- [EXCERPTED RECORDS]:
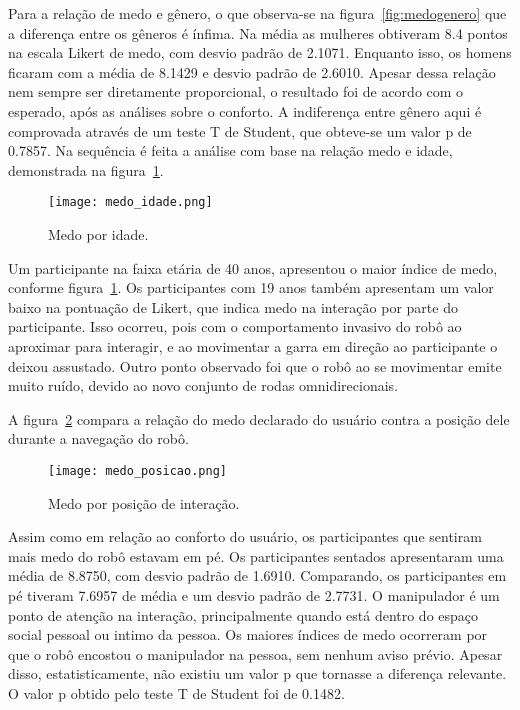 Para a relação de medo e gênero, o que observa-se na figura~\ref{fig:medogenero} que a diferença entre os gêneros é ínfima. Na média as mulheres obtiveram 8.4 pontos na escala Likert de medo, com desvio padrão de 2.1071. Enquanto isso, os homens ficaram com a média de 8.1429 e desvio padrão de 2.6010. Apesar dessa relação nem sempre ser diretamente proporcional, o resultado foi de acordo com o esperado, após as análises sobre o conforto. A indiferença entre gênero aqui é comprovada através de um teste T de Student, que obteve-se um valor p de 0.7857. Na sequência é feita a análise com base na relação medo e idade, demonstrada na figura~\ref{fig:medoidade}.

\begin{figure}[ht!]
	\centering
	\begin{minipage}{0.65\textwidth}
		\caption{Medo por idade.}
		\texttt{[image: medo\_idade.png]}
		\label{fig:medoidade}
	\end{minipage}
\end{figure}

Um participante na faixa etária de 40 anos, apresentou o maior índice de medo, conforme figura~\ref{fig:medoidade}. Os participantes com 19 anos também apresentam um valor baixo na pontuação de Likert, que indica medo na interação por parte do participante. Isso ocorreu, pois com o comportamento invasivo do robô ao aproximar para interagir, e ao movimentar a garra em direção ao participante o deixou assustado. Outro ponto observado foi que o robô ao se movimentar emite muito ruído, devido ao novo conjunto de rodas omnidirecionais.

A figura~\ref{fig:medoposicao} compara a relação do medo declarado do usuário contra a posição dele durante a navegação do robô.

\begin{figure}[ht!]
	\centering
	\begin{minipage}{0.65\textwidth}
		\caption{Medo por posição de interação.}
		\texttt{[image: medo\_posicao.png]}
		\label{fig:medoposicao}
	\end{minipage}
\end{figure}

Assim como em relação ao conforto do usuário, os participantes que sentiram mais medo do robô estavam em pé. Os participantes sentados apresentaram uma média de 8.8750, com desvio padrão de 1.6910. Comparando, os participantes em pé tiveram 7.6957 de média e um desvio padrão de 2.7731. O manipulador é um ponto de atenção na interação, principalmente quando está dentro do espaço social pessoal ou intimo da pessoa. Os maiores índices de medo ocorreram por que o robô encostou o manipulador na pessoa, sem nenhum aviso prévio. Apesar disso, estatisticamente, não existiu um valor p que tornasse a diferença relevante. O valor p obtido pelo teste T de Student foi de 0.1482. 

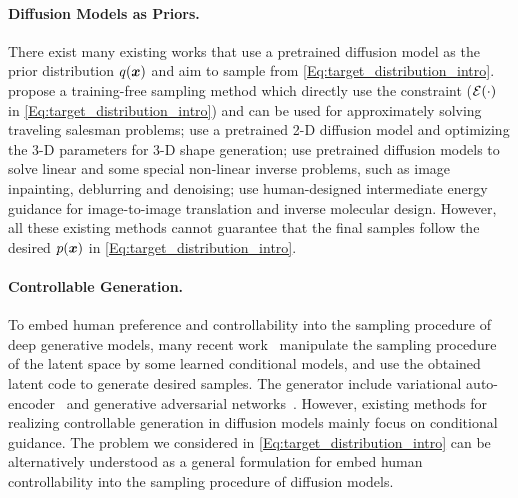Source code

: \paragraph{Diffusion Models as Priors.}
There exist many existing works that use a pretrained diffusion model as the prior distribution $q(\x)$ and aim to sample from \eqref{Eq:target_distribution_intro}. \citet{graikos2022diffusion} propose a training-free sampling method which directly use the constraint ($\gE(\cdot)$ in \eqref{Eq:target_distribution_intro}) and can be used for approximately solving traveling salesman problems; \citet{poole2022dreamfusion} use a pretrained 2-D diffusion model and optimizing the 3-D parameters for 3-D shape generation; \citet{kawar2022denoising,chung2022diffusion} use pretrained diffusion models to solve linear and some special non-linear inverse problems, such as image inpainting, deblurring and denoising; \citet{zhao2022egsde,bao2022equivariant} use human-designed intermediate energy guidance for image-to-image translation and inverse molecular design. However, all these existing methods cannot guarantee that the final samples follow the desired $p(\x)$ in \eqref{Eq:target_distribution_intro}.


\paragraph{Controllable Generation.}
To embed human preference and controllability into the sampling procedure of deep generative models, many recent work~\citep{nie2021controllable,li2022diffusion,pandey2022diffusevae} manipulate the sampling procedure of the latent space by some learned conditional models, and use the obtained latent code to generate desired samples. The generator include variational auto-encoder~\citep{kingma2013auto} and generative adversarial networks~\citep{goodfellow2020generative}. However, existing methods for realizing controllable generation in diffusion models mainly focus on conditional guidance. The problem we considered in \eqref{Eq:target_distribution_intro} can be alternatively understood as a general formulation for embed human controllability into the sampling procedure of diffusion models.

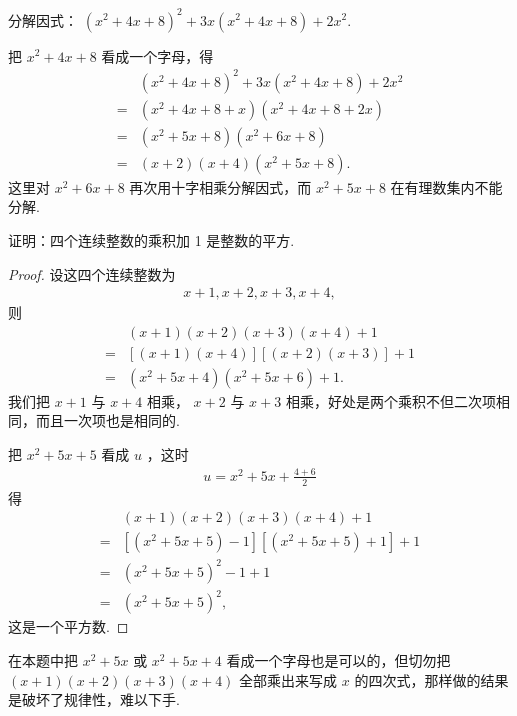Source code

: \begin{example}
	分解因式： $\left(x^{2}+4 x+8\right)^{2}+3 x\left(x^{2}+4 x+8\right)+2 x^{2}$.
\end{example}
\begin{solution}
	把 $x^{2}+4 x+8$ 看成一个字母，得
	\begin{align*}
		  & \left(x^{2}+4 x+8\right)^{2}+3 x\left(x^{2}+4 x+8\right)+2 x^{2} \\
		= & \left(x^{2}+4 x+8+x\right)\left(x^{2}+4 x+8+2 x\right)           \\
		= & \left(x^{2}+5 x+8\right)\left(x^{2}+6 x+8\right)                 \\
		= & (x+2)(x+4)\left(x^{2}+5 x+8\right) .
	\end{align*}
	这里对 $x^{2}+6 x+8$ 再次用十字相乘分解因式，而 $x^{2}+5 x+8$ 在有理数集内不能分解.
\end{solution}

\begin{example}
	证明：四个连续整数的乘积加 1 是整数的平方.
\end{example}
\begin{proof}
	设这四个连续整数为
	\begin{align*}
		x+1, x+2, x+3, x+4,
	\end{align*}
	则
	\begin{align*}
		  & (x+1)(x+2)(x+3)(x+4)+1                               \\
		= & {[(x+1)(x+4)][(x+2)(x+3)]+1 }                        \\
		= & \left(x^{2}+5 x+4\right)\left(x^{2}+5 x+6\right)+1 .
	\end{align*}
	我们把 $x+1$ 与 $x+4$ 相乘， $x+2$ 与 $x+3$ 相乘，好处是两个乘积不但二次项相同，而且一次项也是相同的.

	把 $x^{2}+5 x+5$ 看成 $u$ ，这时
	\begin{align*}
		u=x^{2}+5 x+\frac{4+6}{2}
	\end{align*}
	得
	\begin{align*}
		  & (x+1)(x+2)(x+3)(x+4)+1                                                              \\
		= & {\left[\left(x^{2}+5 x+5\right)-1\right]\left[\left(x^{2}+5 x+5\right)+1\right]+1 } \\
		= & \left(x^{2}+5 x+5\right)^{2}-1+1                                                    \\
		= & \left(x^{2}+5 x+5\right)^{2},
	\end{align*}
	这是一个平方数.
\end{proof}
\begin{note}
	在本题中把 $x^{2}+5 x$ 或 $x^{2}+5 x+4$ 看成一个字母也是可以的，但切勿把 $(x+1)(x+2)(x+3)(x+4)$ 全部乘出来写成 $x$ 的四次式，那样做的结果是破坏了规律性，难以下手.
\end{note}

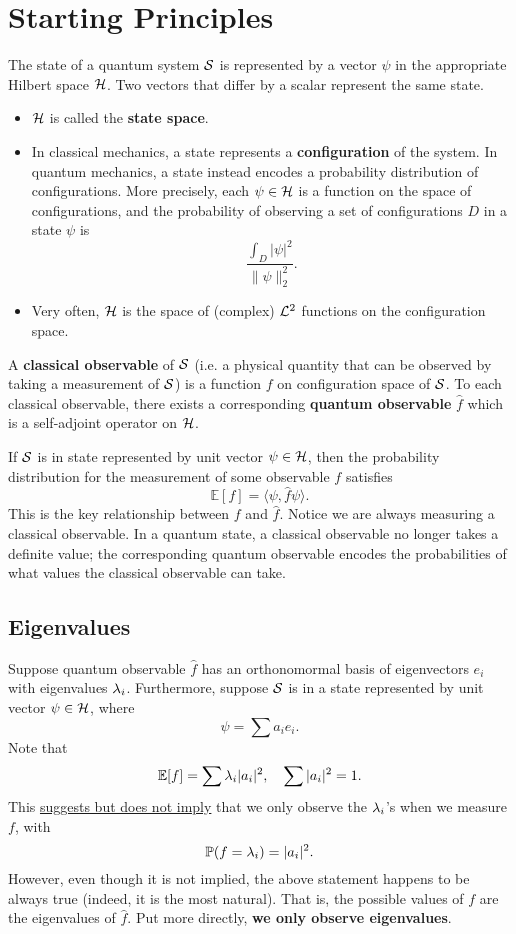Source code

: \section{Starting Principles}

The state of a quantum system ${\mathcal S}$ is represented by a vector $\psi$ in the appropriate Hilbert space ${\mathcal H}$. Two vectors that differ by a scalar represent the same state.
\begin{itemize}
    \item ${\mathcal H}$ is called the \textbf{state space}.
    \item In classical mechanics, a state represents a \textbf{configuration} of the system. In quantum mechanics, a state instead encodes a probability distribution of configurations. More precisely, each $\psi \in {\mathcal H}$ is a function on the space of configurations, and the probability of observing a set of configurations $D$ in a state $\psi$ is
    \[
        \frac{\int_D |\psi|^2}{\|\psi\|_2^2}.
    \]
    \item Very often, ${\mathcal H}$ is the space of (complex) ${\mathcal L}^2$ functions on the configuration space.
\end{itemize}

A \textbf{classical observable} of ${\mathcal S}$ (i.e. a physical quantity that can be observed by taking a measurement of ${\mathcal S}$) is a function $f$ on configuration space of ${\mathcal S}$. To each classical observable, there exists a corresponding \textbf{quantum observable} $\hat{f}$ which is a self-adjoint operator on ${\mathcal H}$.

If ${\mathcal S}$ is in state represented by unit vector $\psi \in {\mathcal H}$, then the probability distribution for the measurement of some observable $f$ satisfies
\[
    \mathbb E[f] = \langle \psi, \hat{f} \psi \rangle.
\]
This is the key relationship between $f$ and $\hat{f}$. Notice we are always measuring a classical observable. In a quantum state, a classical observable no longer takes a definite value; the corresponding quantum observable encodes the probabilities of what values the classical observable can take.

\subsection{Eigenvalues}

Suppose quantum observable $\hat{f}$ has an orthonomormal basis of eigenvectors $e_i$ with eigenvalues $\lambda_i$. Furthermore, suppose ${\mathcal S}$ is in a state represented by unit vector $\psi \in {\mathcal H}$, where
\[
    \psi = \sum a_i e_i.
\]
Note that
\[
    \mathbb E[f] = \sum \lambda_i |a_i|^2, \quad \sum |a_i|^2 = 1.
\]
This \underline{suggests but does not imply} that we only observe the $\lambda_i$'s when we measure $f$, with
\[
    \mathbb P(f = \lambda_i) = |a_i|^2.
\]
However, even though it is not implied, the above statement happens to be always true (indeed, it is the most natural). That is, the possible values of $f$ are the eigenvalues of $\hat{f}$. Put more directly, \textbf{we only observe eigenvalues}.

- [WORK TO COMPLETE]: Lines with the string "only": pick each one out of the material and return it.

- [ANSWER TO THIS EXERCISE]:
This \underline{suggests but does not imply} that we only observe the $\lambda_i$'s when we measure $f$, with
However, even though it is not implied, the above statement happens to be always true (indeed, it is the most natural). That is, the possible values of $f$ are the eigenvalues of $\hat{f}$. Put more directly, \textbf{we only observe eigenvalues}.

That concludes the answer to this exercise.